There were countless and heartbreaking scenes of final abandonment, of mewling cats, and whimpering dogs.  Belorussian writer Svetlana Alexievich compiled hundreds of interviews into a single monologue, an oral history of the forgotten.  The devastating Chernobyl Prayer tells the story of: “dogs howling, trying to get on the buses. Mongrels, Alsatians. The soldiers were pushing them out again, kicking them. They ran after the buses for ages.” Heartbroken families pinned notes to their doors: “Don’t kill our Zhulka. She’s a good dog.”

homeless wild dog in Pripyat

There would be no mercy.  Squads of soldiers were sent to shoot those animals, left behind.  Most died.  Some escaped discovery, and survived.

Abandoned gym
View from an abandoned gym in the Prypyat ghost town, of Chernobyl. H/T Vintagenews.com

Today, untold numbers of stray dogs live in the towns of Chernobyl, Pripyat and surrounding villages, descendants of those left behind, back in 1986.  Ill equipped to survive in the wild and driven from the forests by wolves and other predators, they forage as best they can among abandoned streets and buildings, of the 1,000-mile exclusion zone.  Often, increased radiation levels can be found in their fur.  Few live beyond the age of six but, all is not bleak.

Since September 2017, a partnership between the SPCA International and the US-based 501(c)(3) non-profit CleanFutures.org has worked to provide for the veterinary needs of these defenseless creatures.  Over 450 animals have been tested for radiation exposure, given medical care, vaccinations, and spayed or neutered, to bring populations within manageable limits.  Many have been socialized for human interaction and successfully decontaminated, available for adoption into homes in Ukraine and North America, since July.

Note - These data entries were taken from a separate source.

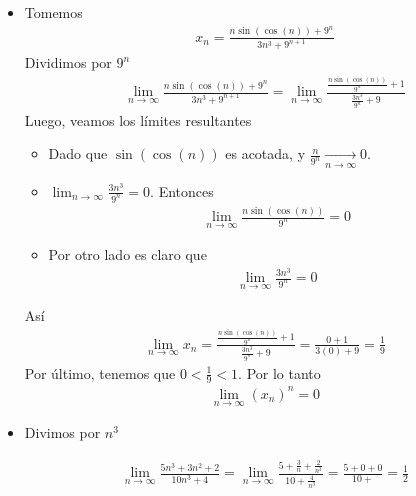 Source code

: \documentclass[12pt]{book}
\begin{document}
\begin{itemize}
    \item[\textbf{a)}] Tomemos 
    \begin{align*}
        x_n= \frac{n \sin(\cos(n))+9^n}{3n^3+9^{n+1}}
    \end{align*}
    Dividimos por $9^n$
    \begin{align*}
        \lim_{n \to \infty}\frac{n \sin(\cos(n))+9^n}{3n^3+9^{n+1}}= \lim_{n \to \infty} \frac{\frac{n \sin(\cos(n))}{9^n}+1}{\frac{3n^3}{9^n}+9}
    \end{align*}
    Luego, veamos los límites resultantes
    \begin{itemize}
        \item  Dado que $\sin(\cos(n))$ es acotada, y $\displaystyle \frac{n}{9^n} \underset{n \to \infty}{\longrightarrow} 0$.
        \item $\displaystyle \lim_{n \to \infty}\frac{3n^3}{9^n} =0$. Entonces 
        \begin{align*}
          \lim_{n \to \infty} \frac{n \sin(\cos(n))}{9^n}=0
        \end{align*}
        \item Por otro lado es claro que 
        \begin{align*}
            \lim_{n  \to \infty} \frac{3n^3}{9^n}=0
        \end{align*}
    \end{itemize}
    Así 
    \begin{align*}
        \lim_{n \to \infty} x_n= \frac{\frac{n \sin(\cos(n))}{9^n}+1}{\frac{3n^3}{9^n}+9}= \frac{0+1}{3(0)+9}=\frac{1}{9}
    \end{align*}
    Por último, tenemos que $0<\frac{1}{9} <1$. Por lo tanto
    \begin{align*}
        \lim_{n \to \infty} (x_n)^n =0
    \end{align*}

    \item[\textbf{b)}] Divimos por $n^3$

    \begin{align*}
        \lim_{n\to \infty} \frac{5n^3+3n^2+2}{10n^3+4}= \lim_{n\to \infty} \frac{5+\frac{3}{n}+\frac{2}{n^3}}{10+\frac{4}{n^3}}=\frac{5+0+0}{10+}=\frac{1}{2}
    \end{align*}


\end{itemize}
\end{document}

The work of rescue is ongoing, anticipated to take at least eighteen months.  A joint press release from the two organizations gives much-needed hope:  “This unprecedented event marks an important partnership with the Ukrainian government, which has been reluctant in the past 32 years to allow anything to be removed from the nuclear exclusion zone.”

The goal is to find homes for as many as 200, of the abandoned dogs of Chernobyl.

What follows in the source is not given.